**PROBLEM REQUIREMENTS:**
List all lines of the data that include the string "files".

Saved data entries:
--------------------------------------------------

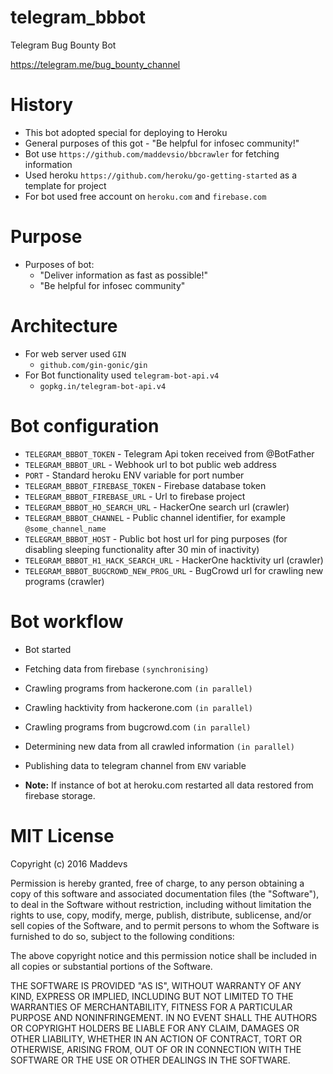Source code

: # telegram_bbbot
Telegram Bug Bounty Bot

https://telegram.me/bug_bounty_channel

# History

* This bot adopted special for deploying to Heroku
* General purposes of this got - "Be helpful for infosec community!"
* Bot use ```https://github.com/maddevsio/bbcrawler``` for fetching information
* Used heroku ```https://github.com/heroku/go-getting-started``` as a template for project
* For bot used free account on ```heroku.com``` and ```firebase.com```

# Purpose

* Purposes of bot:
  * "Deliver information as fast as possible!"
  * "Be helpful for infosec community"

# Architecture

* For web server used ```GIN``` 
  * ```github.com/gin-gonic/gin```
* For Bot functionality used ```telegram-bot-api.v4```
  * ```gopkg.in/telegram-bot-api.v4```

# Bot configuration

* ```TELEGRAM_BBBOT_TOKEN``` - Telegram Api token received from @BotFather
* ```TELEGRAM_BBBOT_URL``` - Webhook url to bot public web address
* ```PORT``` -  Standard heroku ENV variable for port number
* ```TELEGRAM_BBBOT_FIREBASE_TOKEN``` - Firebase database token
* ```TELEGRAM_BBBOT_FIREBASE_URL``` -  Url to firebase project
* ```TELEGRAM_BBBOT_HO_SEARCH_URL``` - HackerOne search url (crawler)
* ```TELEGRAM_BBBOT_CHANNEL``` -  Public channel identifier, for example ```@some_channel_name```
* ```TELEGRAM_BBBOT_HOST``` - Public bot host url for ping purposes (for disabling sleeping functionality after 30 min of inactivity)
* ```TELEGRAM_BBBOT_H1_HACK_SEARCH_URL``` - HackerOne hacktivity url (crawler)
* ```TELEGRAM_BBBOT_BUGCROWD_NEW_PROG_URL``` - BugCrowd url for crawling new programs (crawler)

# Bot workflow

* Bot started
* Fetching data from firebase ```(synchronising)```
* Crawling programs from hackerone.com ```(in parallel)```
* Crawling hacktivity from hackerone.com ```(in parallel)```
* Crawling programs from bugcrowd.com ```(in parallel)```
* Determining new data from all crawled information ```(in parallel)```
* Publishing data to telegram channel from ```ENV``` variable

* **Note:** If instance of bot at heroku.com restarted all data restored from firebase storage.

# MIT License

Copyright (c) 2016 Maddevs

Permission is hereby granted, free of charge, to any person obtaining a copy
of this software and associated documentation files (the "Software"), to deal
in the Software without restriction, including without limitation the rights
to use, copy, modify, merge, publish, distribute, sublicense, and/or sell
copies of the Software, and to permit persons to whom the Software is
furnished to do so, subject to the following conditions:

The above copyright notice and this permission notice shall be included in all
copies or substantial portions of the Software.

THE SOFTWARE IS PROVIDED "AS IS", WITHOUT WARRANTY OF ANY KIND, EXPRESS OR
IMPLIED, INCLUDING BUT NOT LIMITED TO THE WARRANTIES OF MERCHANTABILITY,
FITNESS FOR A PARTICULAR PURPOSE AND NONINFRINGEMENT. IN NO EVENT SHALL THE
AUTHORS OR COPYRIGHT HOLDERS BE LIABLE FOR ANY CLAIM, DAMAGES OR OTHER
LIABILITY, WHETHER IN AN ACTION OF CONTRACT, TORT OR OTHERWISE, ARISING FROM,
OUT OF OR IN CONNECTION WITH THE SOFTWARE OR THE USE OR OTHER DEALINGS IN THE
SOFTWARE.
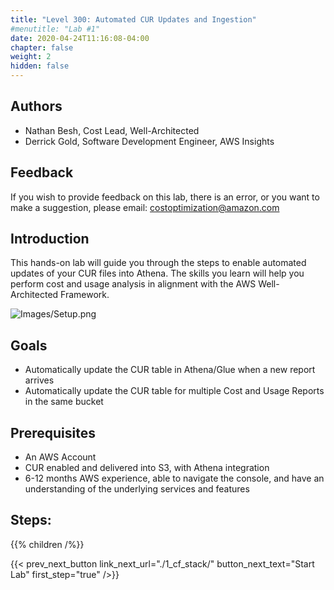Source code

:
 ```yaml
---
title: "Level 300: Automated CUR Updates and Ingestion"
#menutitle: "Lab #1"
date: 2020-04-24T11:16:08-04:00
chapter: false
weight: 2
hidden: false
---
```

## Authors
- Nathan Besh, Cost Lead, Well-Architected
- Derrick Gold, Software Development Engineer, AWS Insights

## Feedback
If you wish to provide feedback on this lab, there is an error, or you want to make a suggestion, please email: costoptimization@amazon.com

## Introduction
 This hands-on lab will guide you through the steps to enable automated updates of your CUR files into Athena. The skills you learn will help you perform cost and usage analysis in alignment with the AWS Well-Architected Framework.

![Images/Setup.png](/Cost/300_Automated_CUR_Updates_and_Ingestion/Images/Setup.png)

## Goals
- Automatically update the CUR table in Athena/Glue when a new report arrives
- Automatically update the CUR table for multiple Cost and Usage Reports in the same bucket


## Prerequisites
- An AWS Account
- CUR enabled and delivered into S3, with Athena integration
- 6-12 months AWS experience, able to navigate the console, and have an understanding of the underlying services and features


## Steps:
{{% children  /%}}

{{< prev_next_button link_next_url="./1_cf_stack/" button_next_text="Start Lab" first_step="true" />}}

--------------------------------------------------

**RESULT OF THIS TASK:**
of this software and associated documentation files (the "Software"), to deal
 This hands-on lab will guide you through the steps to enable automated updates of your CUR files into Athena. The skills you learn will help you perform cost and usage analysis in alignment with the AWS Well-Architected Framework.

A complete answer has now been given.